Lisle Community Band opens 33rd season with American tunes

The idea had been playing in the back of Steve Green's musical mind for a long time.

This was in the 1980s and Green had been directing the Lisle High School band for five or six years, but he had this nagging feeling he could be doing more.

He enjoyed working with high school musicians and watching many go off to college, but then, that's where the music often ended.

His former students got jobs, they had families, and many stashed their trombones and tubas and trumpets in the back of the closet.

The more he thought about it, the more Green wanted to do something to convince some of those folks to dust off their instruments and rediscover the joy of performing.

His solution? In 1987 he created the Lisle Community Band.

It must have been a good idea, because on Thursday evening the band will open its 33rd summer concert season in Community Park with the first of five free concerts.

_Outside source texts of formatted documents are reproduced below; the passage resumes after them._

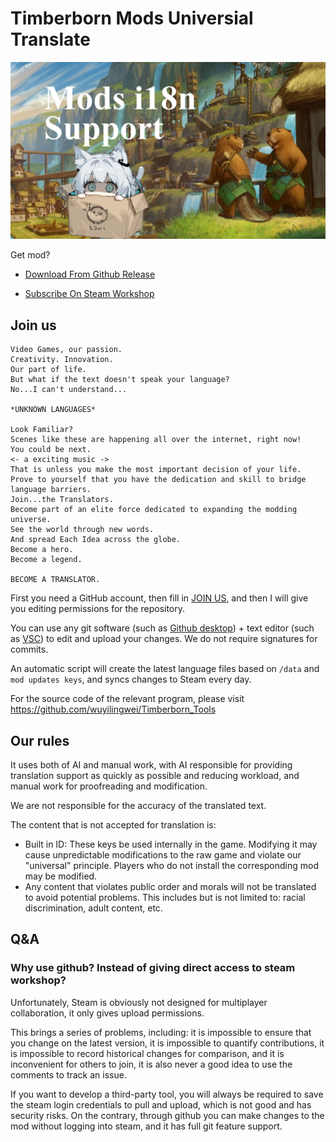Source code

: # Timberborn Mods Universial Translate

![](thumbnail.png)

Get mod?

 - [Download From Github Release](https://github.com/wuyilingwei/Timberborn_Mods_Universal_Translate/releases/latest)

 - [Subscribe On Steam Workshop](https://steamcommunity.com/sharedfiles/filedetails/?id=3346918947)

## Join us

```
Video Games, our passion.
Creativity. Innovation.
Our part of life.
But what if the text doesn't speak your language?
No...I can't understand...

*UNKNOWN LANGUAGES*

Look Familiar?
Scenes like these are happening all over the internet, right now!
You could be next.
<- a exciting music ->
That is unless you make the most important decision of your life.
Prove to yourself that you have the dedication and skill to bridge language barriers.
Join...the Translators.
Become part of an elite force dedicated to expanding the modding universe.
See the world through new words.
And spread Each Idea across the globe.
Become a hero.
Become a legend.

BECOME A TRANSLATOR.
```

First you need a GitHub account, then fill in [JOIN US](https://github.com/wuyilingwei/Timberborn_Mods_Universal_Translate/issues), and then I will give you editing permissions for the repository.

You can use any git software (such as [Github desktop](https://github.com/apps/desktop)) + text editor (such as [VSC](https://code.visualstudio.com/download)) to edit and upload your changes. We do not require signatures for commits.

An automatic script will create the latest language files based on `/data` and `mod updates keys`, and syncs changes to Steam every day.

For the source code of the relevant program, please visit https://github.com/wuyilingwei/Timberborn_Tools

## Our rules

It uses both of AI and manual work, with AI responsible for providing translation support as quickly as possible and reducing workload, and manual work for proofreading and modification.

We are not responsible for the accuracy of the translated text.

The content that is not accepted for translation is:

 - Built in ID: These keys be used internally in the game. Modifying it may cause unpredictable modifications to the raw game and violate our "universal" principle. Players who do not install the corresponding mod may be modified.
 - Any content that violates public order and morals will not be translated to avoid potential problems. This includes but is not limited to: racial discrimination, adult content, etc.

## Q&A

### Why use github? Instead of giving direct access to steam workshop?

Unfortunately, Steam is obviously not designed for multiplayer collaboration, it only gives upload permissions.

This brings a series of problems, including: it is impossible to ensure that you change on the latest version, it is impossible to quantify contributions, it is impossible to record historical changes for comparison, and it is inconvenient for others to join, it is also never a good idea to use the comments to track an issue.

If you want to develop a third-party tool, you will always be required to save the steam login credentials to pull and upload, which is not good and has security risks. On the contrary, through github you can make changes to the mod without logging into steam, and it has full git feature support.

The 70-member group features a wide range of musicians, from high schoolers to retirees to an Argonne physicist who plays with about a half-dozen ensembles.

"We draw people back into playing who haven't played for 15 years," he says. "We want people who played in high school to come back and not be afraid."

Unlike some municipal bands, there are no auditions in Lisle, although Green does look at would-be members' experience levels to help place them in the right spot.

The band rehearses twice before each concert and the shows usually feature Broadway show tunes, movie themes and "light classics" - pieces you probably couldn't name but that you'll recognize from commercials or even cartoons,

And, yes, there is always at least one march because, for the love of John Philip Sousa, if you're going to have a community band concert without a march you might as well not have a community band concert.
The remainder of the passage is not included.